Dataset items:
# # # #
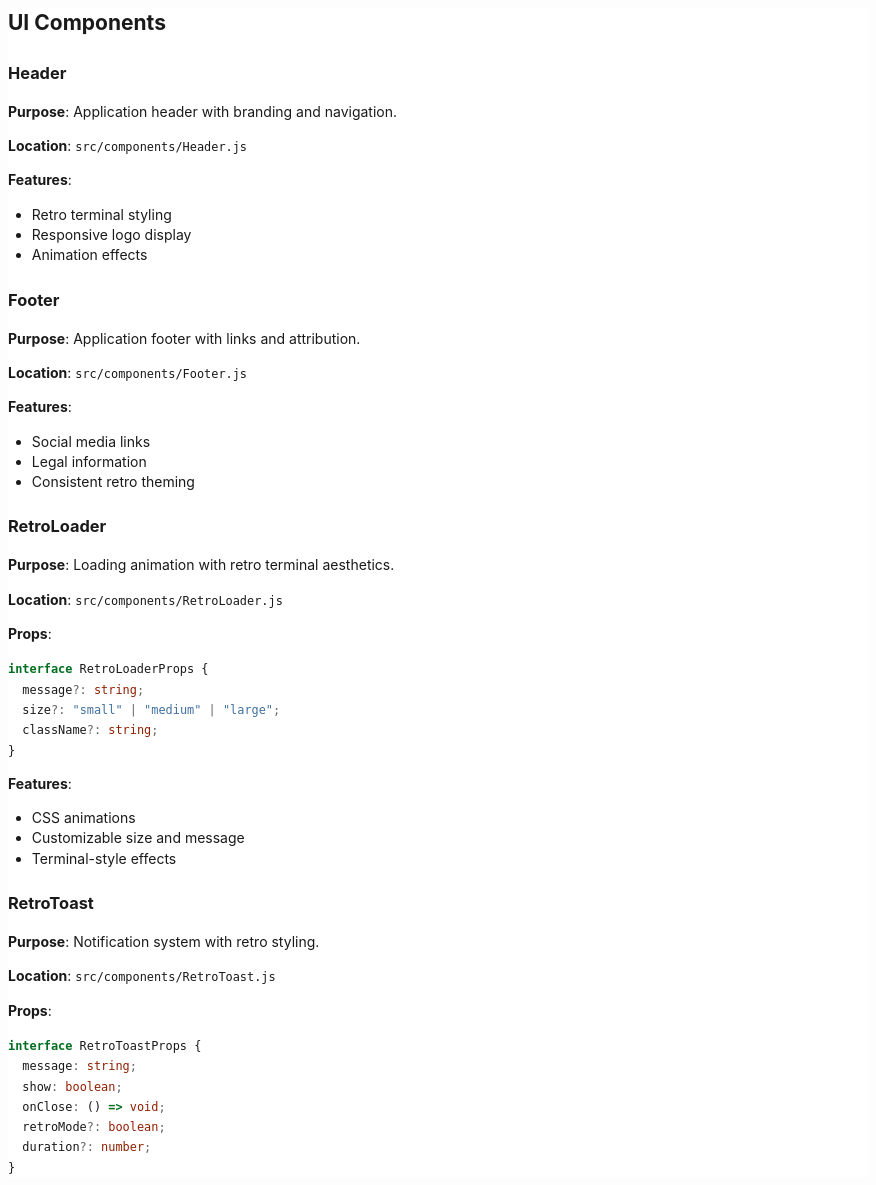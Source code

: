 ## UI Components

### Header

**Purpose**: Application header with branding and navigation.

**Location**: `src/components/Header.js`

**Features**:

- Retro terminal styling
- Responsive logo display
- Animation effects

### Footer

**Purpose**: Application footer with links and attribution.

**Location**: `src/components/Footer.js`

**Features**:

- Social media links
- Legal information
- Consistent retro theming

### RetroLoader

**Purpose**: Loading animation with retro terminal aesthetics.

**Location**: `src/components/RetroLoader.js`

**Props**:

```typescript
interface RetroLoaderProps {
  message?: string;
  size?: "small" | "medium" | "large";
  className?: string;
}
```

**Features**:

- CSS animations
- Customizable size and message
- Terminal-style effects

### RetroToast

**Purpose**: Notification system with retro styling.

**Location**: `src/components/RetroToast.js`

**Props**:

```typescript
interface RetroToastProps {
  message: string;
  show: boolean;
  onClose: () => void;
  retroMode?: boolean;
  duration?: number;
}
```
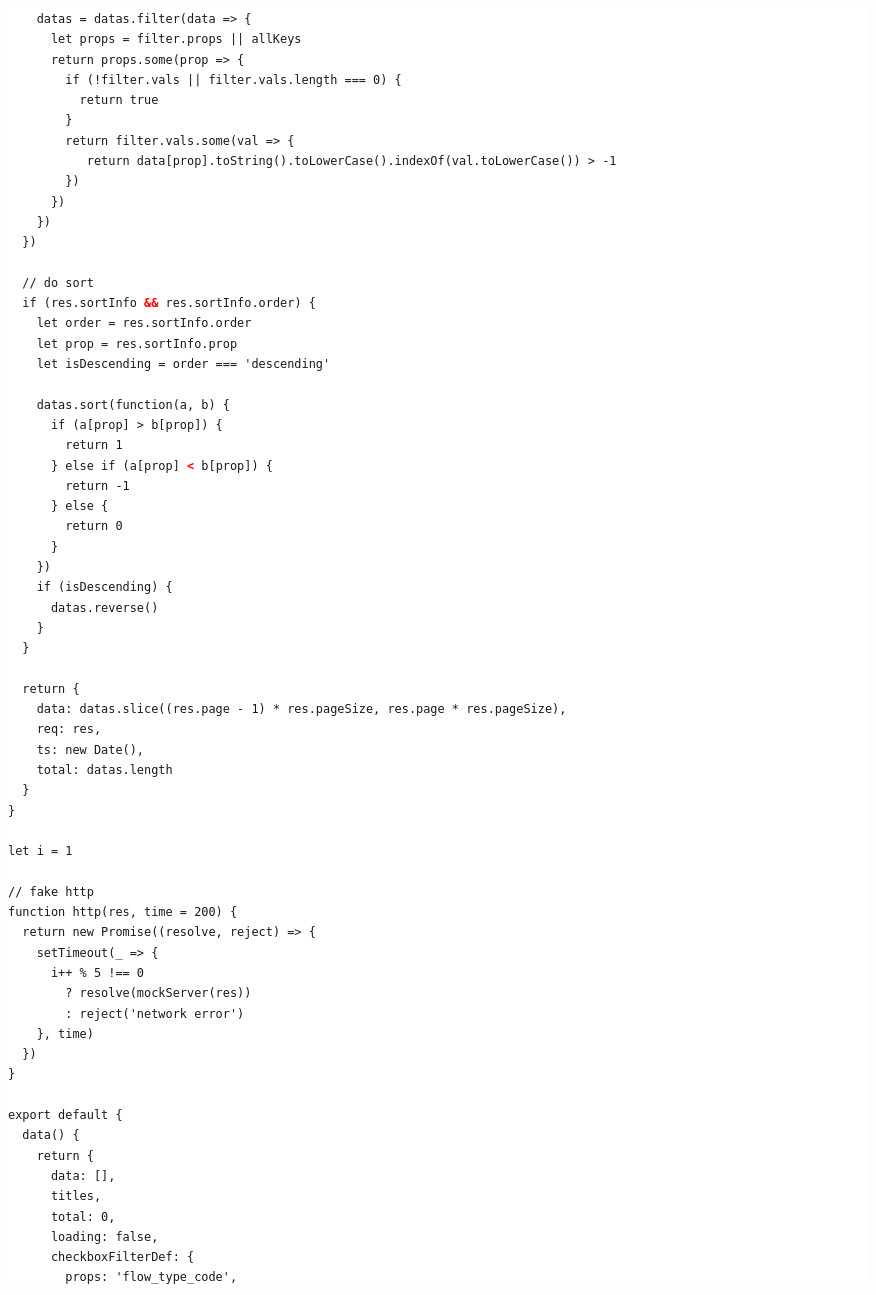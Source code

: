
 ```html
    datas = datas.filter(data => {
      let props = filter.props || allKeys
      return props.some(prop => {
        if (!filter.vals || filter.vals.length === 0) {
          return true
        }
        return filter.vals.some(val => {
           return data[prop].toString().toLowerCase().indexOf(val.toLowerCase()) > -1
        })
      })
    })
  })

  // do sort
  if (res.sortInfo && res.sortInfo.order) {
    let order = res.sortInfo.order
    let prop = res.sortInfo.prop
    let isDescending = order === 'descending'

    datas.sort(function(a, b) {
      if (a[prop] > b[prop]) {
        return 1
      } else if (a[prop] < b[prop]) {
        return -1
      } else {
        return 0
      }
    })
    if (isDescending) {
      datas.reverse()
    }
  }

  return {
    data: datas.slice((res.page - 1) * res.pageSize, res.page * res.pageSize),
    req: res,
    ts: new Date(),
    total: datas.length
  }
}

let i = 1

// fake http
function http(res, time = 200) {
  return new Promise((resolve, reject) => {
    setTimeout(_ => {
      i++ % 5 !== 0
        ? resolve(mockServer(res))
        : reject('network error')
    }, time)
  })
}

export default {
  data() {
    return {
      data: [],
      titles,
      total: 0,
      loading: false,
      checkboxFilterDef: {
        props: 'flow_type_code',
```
# # # #
About this task: Omit each image and transcribe the remaining records word for word.

Answer:
Source code

: ## UI Components

### Header

**Purpose**: Application header with branding and navigation.

**Location**: `src/components/Header.js`

**Features**:

- Retro terminal styling
- Responsive logo display
- Animation effects

### Footer

**Purpose**: Application footer with links and attribution.

**Location**: `src/components/Footer.js`

**Features**:

- Social media links
- Legal information
- Consistent retro theming

### RetroLoader

**Purpose**: Loading animation with retro terminal aesthetics.

**Location**: `src/components/RetroLoader.js`

**Props**:

```typescript
interface RetroLoaderProps {
  message?: string;
  size?: "small" | "medium" | "large";
  className?: string;
}
```

**Features**:

- CSS animations
- Customizable size and message
- Terminal-style effects

### RetroToast

**Purpose**: Notification system with retro styling.

**Location**: `src/components/RetroToast.js`

**Props**:

```typescript
interface RetroToastProps {
  message: string;
  show: boolean;
  onClose: () => void;
  retroMode?: boolean;
  duration?: number;
}
```
Source code

:
 ```html
    datas = datas.filter(data => {
      let props = filter.props || allKeys
      return props.some(prop => {
        if (!filter.vals || filter.vals.length === 0) {
          return true
        }
        return filter.vals.some(val => {
           return data[prop].toString().toLowerCase().indexOf(val.toLowerCase()) > -1
        })
      })
    })
  })

  // do sort
  if (res.sortInfo && res.sortInfo.order) {
    let order = res.sortInfo.order
    let prop = res.sortInfo.prop
    let isDescending = order === 'descending'

    datas.sort(function(a, b) {
      if (a[prop] > b[prop]) {
        return 1
      } else if (a[prop] < b[prop]) {
        return -1
      } else {
        return 0
      }
    })
    if (isDescending) {
      datas.reverse()
    }
  }

  return {
    data: datas.slice((res.page - 1) * res.pageSize, res.page * res.pageSize),
    req: res,
    ts: new Date(),
    total: datas.length
  }
}

let i = 1

// fake http
function http(res, time = 200) {
  return new Promise((resolve, reject) => {
    setTimeout(_ => {
      i++ % 5 !== 0
        ? resolve(mockServer(res))
        : reject('network error')
    }, time)
  })
}

export default {
  data() {
    return {
      data: [],
      titles,
      total: 0,
      loading: false,
      checkboxFilterDef: {
        props: 'flow_type_code',
```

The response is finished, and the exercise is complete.